(Beginning of Dataset)
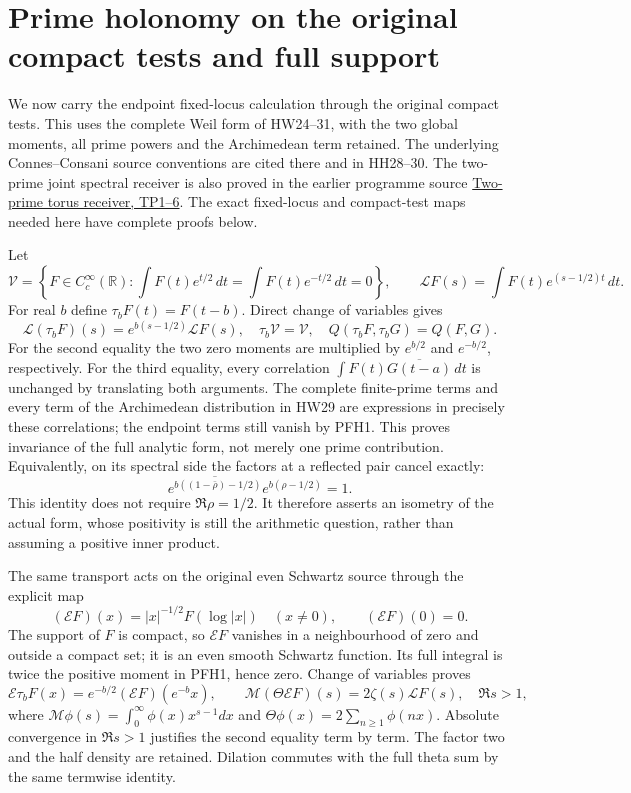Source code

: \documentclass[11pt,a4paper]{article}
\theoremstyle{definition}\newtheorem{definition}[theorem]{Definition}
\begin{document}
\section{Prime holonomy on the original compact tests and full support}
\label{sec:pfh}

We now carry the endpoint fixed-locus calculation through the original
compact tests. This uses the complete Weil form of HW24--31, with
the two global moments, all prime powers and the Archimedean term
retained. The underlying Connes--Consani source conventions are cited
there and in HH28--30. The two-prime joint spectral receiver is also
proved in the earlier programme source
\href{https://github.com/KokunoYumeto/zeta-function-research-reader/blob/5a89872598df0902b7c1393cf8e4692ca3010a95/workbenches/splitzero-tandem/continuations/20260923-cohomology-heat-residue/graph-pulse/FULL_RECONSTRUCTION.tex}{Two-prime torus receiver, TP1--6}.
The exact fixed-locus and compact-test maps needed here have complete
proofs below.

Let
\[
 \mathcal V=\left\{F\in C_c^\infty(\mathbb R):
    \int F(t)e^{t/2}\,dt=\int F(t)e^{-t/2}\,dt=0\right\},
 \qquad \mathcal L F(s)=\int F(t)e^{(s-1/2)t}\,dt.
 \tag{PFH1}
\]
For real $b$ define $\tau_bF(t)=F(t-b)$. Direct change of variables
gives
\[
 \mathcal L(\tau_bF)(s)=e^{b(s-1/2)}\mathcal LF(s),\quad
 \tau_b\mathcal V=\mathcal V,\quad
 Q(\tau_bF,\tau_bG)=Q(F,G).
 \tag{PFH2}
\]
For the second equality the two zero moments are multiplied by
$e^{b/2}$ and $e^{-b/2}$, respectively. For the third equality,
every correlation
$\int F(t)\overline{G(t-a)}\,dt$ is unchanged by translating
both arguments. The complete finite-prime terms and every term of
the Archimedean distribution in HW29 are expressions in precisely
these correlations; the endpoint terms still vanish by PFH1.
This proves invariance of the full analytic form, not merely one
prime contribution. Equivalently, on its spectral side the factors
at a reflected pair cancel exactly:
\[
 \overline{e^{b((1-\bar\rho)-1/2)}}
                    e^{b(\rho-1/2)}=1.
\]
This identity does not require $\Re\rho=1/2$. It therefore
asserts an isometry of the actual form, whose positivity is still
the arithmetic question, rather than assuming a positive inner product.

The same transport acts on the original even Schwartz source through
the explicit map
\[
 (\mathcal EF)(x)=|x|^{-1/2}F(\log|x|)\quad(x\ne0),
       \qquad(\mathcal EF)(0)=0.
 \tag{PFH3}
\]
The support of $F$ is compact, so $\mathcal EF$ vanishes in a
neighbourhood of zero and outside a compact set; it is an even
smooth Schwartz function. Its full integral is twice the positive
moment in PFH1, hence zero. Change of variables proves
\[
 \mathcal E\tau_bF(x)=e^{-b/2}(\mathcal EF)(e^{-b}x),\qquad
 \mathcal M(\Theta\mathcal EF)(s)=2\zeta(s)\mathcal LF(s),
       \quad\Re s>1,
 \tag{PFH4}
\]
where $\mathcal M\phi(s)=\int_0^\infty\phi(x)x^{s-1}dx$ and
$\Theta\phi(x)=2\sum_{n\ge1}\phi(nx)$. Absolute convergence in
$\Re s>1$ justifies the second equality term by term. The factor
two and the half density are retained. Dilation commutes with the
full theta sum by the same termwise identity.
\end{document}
(End of Dataset)
(Beginning of Dataset)
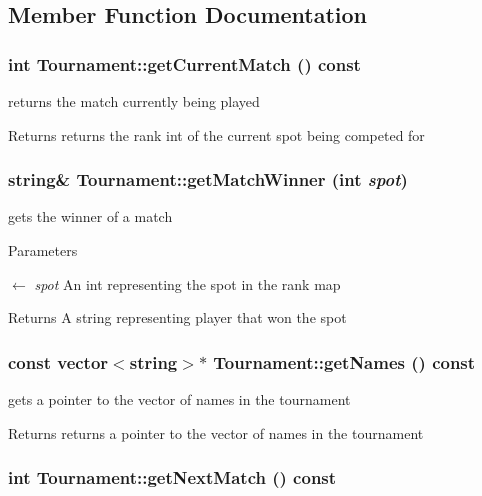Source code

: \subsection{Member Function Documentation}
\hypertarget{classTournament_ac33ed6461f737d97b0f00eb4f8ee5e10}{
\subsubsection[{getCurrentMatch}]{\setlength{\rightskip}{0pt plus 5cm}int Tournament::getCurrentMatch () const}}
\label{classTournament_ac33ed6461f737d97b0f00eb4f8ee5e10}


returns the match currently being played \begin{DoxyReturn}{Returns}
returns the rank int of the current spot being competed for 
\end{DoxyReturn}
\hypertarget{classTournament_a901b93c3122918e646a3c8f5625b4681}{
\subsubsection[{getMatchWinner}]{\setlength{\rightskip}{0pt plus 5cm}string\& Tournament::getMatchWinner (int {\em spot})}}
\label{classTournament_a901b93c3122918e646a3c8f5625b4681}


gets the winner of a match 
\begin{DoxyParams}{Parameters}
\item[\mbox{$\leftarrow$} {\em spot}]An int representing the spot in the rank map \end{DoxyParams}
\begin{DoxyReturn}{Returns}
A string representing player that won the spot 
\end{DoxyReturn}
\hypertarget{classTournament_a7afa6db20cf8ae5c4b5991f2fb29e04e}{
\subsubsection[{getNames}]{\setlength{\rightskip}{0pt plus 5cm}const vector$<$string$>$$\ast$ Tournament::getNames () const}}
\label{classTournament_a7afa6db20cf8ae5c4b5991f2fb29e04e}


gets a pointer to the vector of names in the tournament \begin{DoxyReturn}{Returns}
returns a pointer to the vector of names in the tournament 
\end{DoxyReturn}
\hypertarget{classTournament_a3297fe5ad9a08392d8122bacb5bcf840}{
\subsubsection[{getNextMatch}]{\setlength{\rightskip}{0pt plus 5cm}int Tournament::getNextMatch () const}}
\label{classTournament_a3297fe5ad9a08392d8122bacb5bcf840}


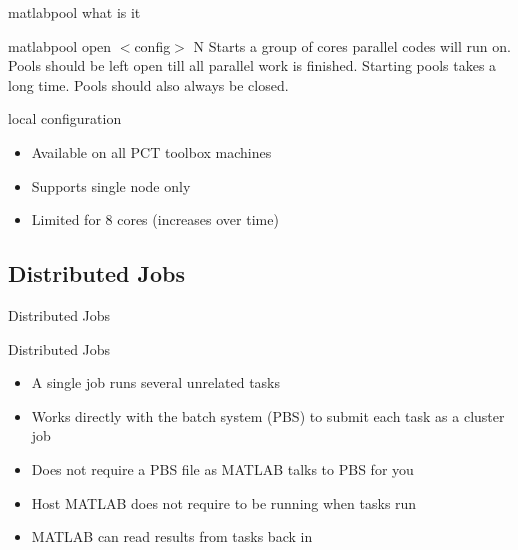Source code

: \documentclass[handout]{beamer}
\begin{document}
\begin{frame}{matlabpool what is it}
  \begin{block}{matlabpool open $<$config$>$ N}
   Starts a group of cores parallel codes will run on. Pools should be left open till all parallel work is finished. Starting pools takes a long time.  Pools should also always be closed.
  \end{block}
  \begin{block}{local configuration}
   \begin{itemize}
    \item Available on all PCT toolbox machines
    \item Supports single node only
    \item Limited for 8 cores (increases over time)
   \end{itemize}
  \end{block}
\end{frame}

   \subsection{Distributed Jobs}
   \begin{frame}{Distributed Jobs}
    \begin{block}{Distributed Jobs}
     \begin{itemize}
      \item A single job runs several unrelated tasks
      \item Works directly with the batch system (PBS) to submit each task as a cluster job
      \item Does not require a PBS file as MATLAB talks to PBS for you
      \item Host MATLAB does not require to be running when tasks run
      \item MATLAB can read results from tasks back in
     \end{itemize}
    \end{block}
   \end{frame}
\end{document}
(End of Dataset)
(Beginning of Dataset)
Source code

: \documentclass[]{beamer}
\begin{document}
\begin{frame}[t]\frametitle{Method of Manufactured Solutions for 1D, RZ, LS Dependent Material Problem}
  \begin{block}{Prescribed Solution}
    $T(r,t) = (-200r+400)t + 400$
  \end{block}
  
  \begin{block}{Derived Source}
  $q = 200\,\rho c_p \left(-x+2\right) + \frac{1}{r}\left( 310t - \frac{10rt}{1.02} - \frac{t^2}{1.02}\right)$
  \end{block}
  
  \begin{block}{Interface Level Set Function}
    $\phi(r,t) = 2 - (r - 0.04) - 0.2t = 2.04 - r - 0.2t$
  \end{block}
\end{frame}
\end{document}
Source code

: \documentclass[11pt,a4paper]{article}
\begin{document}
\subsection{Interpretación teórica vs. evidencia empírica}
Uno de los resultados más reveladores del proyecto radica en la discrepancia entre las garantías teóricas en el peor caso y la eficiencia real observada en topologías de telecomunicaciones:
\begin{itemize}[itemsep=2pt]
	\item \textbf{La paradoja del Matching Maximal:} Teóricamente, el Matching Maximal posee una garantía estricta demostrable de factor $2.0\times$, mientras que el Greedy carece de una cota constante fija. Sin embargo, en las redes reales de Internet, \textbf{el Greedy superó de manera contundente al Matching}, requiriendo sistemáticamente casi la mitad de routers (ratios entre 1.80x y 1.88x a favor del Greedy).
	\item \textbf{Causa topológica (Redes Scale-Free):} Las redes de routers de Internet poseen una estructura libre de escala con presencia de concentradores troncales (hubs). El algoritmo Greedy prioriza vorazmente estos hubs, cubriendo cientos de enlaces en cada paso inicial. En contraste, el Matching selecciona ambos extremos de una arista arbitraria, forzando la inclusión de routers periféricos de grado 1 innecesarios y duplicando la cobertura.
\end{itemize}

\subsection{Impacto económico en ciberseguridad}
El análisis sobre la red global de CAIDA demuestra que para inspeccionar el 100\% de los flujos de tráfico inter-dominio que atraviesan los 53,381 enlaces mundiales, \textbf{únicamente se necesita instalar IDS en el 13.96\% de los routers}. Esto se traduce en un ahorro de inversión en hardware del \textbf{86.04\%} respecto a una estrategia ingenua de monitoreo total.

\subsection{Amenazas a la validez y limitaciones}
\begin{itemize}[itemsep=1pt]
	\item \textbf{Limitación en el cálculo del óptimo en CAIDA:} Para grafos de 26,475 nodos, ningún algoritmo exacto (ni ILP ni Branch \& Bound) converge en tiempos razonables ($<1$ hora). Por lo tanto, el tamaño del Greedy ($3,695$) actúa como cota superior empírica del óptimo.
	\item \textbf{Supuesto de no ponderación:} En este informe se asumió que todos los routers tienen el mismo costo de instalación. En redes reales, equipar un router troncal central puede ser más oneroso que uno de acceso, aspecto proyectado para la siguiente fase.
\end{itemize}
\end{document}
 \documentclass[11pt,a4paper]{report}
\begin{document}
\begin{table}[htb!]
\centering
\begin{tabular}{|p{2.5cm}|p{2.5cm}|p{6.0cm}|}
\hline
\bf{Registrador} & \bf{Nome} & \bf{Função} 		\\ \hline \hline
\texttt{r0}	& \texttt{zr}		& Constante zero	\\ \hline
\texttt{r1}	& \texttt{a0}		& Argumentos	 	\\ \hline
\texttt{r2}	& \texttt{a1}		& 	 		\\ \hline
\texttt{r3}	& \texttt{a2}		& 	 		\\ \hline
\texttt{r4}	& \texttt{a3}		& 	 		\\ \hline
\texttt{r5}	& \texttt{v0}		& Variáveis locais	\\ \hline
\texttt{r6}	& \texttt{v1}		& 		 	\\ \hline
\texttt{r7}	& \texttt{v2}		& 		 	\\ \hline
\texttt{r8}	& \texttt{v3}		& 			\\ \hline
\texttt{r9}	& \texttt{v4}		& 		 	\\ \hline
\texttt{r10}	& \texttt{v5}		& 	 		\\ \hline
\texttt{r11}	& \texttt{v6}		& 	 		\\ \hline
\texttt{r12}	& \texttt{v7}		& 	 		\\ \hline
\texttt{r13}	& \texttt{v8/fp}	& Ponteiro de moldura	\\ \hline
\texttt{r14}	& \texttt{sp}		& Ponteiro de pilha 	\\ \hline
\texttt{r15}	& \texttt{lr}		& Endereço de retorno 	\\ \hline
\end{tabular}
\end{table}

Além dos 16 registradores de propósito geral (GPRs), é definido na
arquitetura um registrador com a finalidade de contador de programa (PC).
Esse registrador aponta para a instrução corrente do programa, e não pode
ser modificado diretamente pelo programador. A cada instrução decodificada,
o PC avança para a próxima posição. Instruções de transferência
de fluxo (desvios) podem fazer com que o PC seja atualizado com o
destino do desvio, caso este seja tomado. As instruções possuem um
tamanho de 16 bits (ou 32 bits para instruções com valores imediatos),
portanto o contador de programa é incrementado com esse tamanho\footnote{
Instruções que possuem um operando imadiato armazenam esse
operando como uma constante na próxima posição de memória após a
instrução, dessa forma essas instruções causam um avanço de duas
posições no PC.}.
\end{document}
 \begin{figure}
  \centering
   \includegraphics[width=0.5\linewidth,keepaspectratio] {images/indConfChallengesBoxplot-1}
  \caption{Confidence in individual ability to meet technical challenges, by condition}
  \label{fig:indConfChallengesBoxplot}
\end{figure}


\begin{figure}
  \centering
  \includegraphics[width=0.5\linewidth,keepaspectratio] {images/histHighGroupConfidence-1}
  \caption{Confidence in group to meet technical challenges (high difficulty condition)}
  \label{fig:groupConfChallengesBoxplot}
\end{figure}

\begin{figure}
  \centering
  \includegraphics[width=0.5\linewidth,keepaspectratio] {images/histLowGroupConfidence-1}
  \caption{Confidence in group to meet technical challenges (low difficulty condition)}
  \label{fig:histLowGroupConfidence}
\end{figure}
(End of Dataset)
Problem – Among the entries, count how many lines hold the string "includegraphics", then state only that number.

Solution for this exercise – 3